Every other week Dynatrace ships a new version of our Software Intelligence Platform into production. It’s done through what I would refer to as “Progressive Delivery at Cloud Scale”. What does that mean? The new version that comes out of our hardening stage gets rolled out to a small initial set of Dynatrace clusters. Through automated self-monitoring, we observe whether the update succeeded within a certain time window and whether the cluster runs within our defined Service Level Objectives (SLOs). If that’s the case, the update process continues to the next set of clusters and that process continues until all clusters are updated to the new version.
An individual Dynatrace cluster update is done through a rolling update of each individual cluster node. As you may know – a Dynatrace cluster always has at least 3 nodes – this is true for our Dynatrace Managed installations as well as our Dynatrace clusters that power our SaaS offering.
During such a rolling update, one node after the other is brought down, updated, and restarted. When a node comes back up, several initialization steps happen for each Dynatrace Tenant / Environment that runs on that Dynatrace Cluster. Normally, initializing such a Tenant / Environment takes about 1-2 seconds and is not a big deal, even if we have hundreds or more tenants on one node!

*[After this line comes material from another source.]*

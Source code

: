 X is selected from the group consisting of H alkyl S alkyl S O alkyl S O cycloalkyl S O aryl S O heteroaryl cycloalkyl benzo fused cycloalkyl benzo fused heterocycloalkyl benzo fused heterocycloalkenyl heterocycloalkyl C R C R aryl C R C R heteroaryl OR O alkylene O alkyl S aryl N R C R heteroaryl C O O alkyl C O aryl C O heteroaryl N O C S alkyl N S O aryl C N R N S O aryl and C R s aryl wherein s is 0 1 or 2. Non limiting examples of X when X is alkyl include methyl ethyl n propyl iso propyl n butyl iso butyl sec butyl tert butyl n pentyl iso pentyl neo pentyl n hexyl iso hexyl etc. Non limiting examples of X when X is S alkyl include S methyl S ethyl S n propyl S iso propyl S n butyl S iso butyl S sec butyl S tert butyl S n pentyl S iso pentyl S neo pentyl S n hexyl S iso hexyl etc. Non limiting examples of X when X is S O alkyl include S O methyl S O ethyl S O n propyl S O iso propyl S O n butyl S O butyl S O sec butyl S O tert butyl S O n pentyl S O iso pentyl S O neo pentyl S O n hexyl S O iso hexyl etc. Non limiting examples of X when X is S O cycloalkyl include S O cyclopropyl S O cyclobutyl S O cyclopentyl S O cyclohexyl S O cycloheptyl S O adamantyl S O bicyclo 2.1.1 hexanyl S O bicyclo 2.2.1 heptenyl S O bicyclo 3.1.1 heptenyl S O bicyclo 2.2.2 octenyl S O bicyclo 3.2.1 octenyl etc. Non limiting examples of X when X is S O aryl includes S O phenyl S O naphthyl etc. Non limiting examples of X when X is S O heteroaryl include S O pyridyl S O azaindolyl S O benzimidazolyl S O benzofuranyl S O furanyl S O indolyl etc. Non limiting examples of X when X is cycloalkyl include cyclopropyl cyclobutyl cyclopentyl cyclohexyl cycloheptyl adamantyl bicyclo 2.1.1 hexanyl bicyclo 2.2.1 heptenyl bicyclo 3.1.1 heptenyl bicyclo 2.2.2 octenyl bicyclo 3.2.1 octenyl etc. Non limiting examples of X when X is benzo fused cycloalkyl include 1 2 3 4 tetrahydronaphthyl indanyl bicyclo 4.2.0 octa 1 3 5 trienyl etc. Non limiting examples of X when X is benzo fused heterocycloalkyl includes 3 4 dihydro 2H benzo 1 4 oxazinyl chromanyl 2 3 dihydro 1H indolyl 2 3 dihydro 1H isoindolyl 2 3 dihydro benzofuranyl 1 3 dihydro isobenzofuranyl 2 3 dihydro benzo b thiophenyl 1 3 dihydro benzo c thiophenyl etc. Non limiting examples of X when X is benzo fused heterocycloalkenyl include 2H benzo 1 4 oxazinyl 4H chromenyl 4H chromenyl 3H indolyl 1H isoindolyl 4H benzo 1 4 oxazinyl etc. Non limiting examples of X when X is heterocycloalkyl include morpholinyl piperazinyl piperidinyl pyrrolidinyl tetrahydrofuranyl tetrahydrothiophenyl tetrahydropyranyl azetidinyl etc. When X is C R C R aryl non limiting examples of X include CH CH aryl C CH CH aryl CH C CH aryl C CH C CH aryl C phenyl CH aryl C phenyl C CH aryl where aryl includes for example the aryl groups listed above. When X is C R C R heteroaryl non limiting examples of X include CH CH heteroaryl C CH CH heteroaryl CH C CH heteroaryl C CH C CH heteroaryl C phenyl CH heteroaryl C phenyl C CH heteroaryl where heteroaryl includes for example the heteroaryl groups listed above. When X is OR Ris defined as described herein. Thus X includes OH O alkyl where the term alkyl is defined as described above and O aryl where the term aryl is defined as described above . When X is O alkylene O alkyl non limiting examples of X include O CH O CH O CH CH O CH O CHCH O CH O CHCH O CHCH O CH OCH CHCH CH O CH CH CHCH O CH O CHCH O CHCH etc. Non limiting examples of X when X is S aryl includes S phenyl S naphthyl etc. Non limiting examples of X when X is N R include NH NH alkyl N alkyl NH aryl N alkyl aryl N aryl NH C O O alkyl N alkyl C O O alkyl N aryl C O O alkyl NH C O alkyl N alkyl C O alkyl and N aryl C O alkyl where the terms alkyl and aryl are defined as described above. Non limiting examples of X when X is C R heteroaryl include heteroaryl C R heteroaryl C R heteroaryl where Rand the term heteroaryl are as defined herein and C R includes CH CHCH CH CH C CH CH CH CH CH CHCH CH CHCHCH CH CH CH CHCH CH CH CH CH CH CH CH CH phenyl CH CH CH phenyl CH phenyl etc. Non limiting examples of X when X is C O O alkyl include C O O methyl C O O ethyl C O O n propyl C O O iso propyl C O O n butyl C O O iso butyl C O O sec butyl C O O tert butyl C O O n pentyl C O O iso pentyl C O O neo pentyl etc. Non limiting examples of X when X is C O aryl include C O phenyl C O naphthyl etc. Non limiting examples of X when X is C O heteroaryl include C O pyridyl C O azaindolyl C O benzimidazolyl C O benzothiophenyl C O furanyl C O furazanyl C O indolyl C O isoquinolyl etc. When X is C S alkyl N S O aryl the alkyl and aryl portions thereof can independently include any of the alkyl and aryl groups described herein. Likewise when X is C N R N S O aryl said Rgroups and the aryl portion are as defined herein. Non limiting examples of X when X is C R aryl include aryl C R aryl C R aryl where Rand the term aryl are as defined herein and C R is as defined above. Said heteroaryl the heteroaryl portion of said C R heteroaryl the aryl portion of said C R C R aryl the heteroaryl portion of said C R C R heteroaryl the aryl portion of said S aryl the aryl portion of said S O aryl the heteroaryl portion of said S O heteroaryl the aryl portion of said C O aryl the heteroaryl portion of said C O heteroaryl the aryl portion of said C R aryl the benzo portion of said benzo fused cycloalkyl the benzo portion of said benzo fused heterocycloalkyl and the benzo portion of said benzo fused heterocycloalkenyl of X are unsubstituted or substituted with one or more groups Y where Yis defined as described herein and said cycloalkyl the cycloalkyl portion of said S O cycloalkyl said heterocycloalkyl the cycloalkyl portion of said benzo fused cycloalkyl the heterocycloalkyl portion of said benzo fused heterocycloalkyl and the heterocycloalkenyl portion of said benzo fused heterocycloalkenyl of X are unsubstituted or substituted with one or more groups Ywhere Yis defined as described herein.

During one of our recent upgrades, our teams observed that a node in one of our Dynatrace SaaS clusters took much longer than normal to restart. While all other nodes took about 10 minutes to initialize ~1200 tenants, one of the nodes took about 18 minutes to initialize one specific tenant. That raised some questions: Was this an isolated issue just for one tenant or could it also come up when rolling out the version to all our other clusters that were still waiting for the new version?
As all our Dynatrace clusters – whether deployed in dev, staging, or production – are automatically self-monitored using Dynatrace, it was easy to answer this question! Our Cluster Performance Engineering Team in collaboration with our Autonomous Cloud Enablement (ACE) and development teams quickly identified the root cause and fixed the problem in no time! All thanks to the data Davis® already had ready for them when analyzing this slow startup problem.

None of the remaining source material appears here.